◆ Aim of the task ◆
In the records that follow, find the line with "added with the"; from there, retype every line exactly through the line with "in 64-bit chunks", which also belongs to the answer.

◆ Provided data ◆
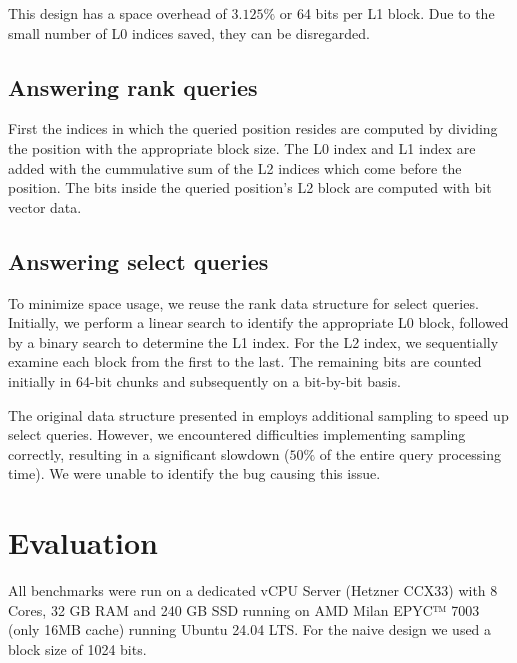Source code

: \documentclass[a4paper,UKenglish,cleveref, autoref, thm-restate]{lipics-v2021}
\begin{document}
This design has a space overhead of $3.125\%$ or 64 bits per L1 block.
Due to the small number of L0 indices saved, they can be disregarded.

\subsection{Answering rank queries}
First the indices in which the queried position resides are computed
by dividing the position with the appropriate block size. The L0 index and L1 index are
added with the cummulative sum of the L2 indices which come before the position.
The bits inside the queried position's L2 block are computed with bit vector data.

\subsection{Answering select queries}
To minimize space usage, we reuse the rank data structure for select
queries. Initially, we perform a linear search to identify the appropriate
L0 block, followed by a binary search to determine the L1 index. For the L2 index, we sequentially examine each
block from the first to the last. The remaining bits are counted initially
in 64-bit chunks and subsequently on a bit-by-bit basis.

The original data structure presented in \cite{zhou2013space} employs
additional sampling to speed up select queries. However,
we encountered difficulties implementing sampling correctly,
resulting in a significant slowdown ($50\%$ of the entire query processing time).
We were unable to identify the bug causing this issue.

\section{Evaluation}
\label{sec:Evaluation}
All benchmarks were run on a dedicated vCPU Server (Hetzner CCX33) with 8 Cores,
32 GB RAM and 240 GB SSD running on AMD Milan EPYC™ 7003 (only 16MB cache) running Ubuntu 24.04 LTS.
For the naive design we used a block size of 1024 bits.
\end{document}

◆ Solution to this task ◆
added with the cummulative sum of the L2 indices which come before the position.
The bits inside the queried position's L2 block are computed with bit vector data.

\subsection{Answering select queries}
To minimize space usage, we reuse the rank data structure for select
queries. Initially, we perform a linear search to identify the appropriate
L0 block, followed by a binary search to determine the L1 index. For the L2 index, we sequentially examine each
block from the first to the last. The remaining bits are counted initially
in 64-bit chunks and subsequently on a bit-by-bit basis.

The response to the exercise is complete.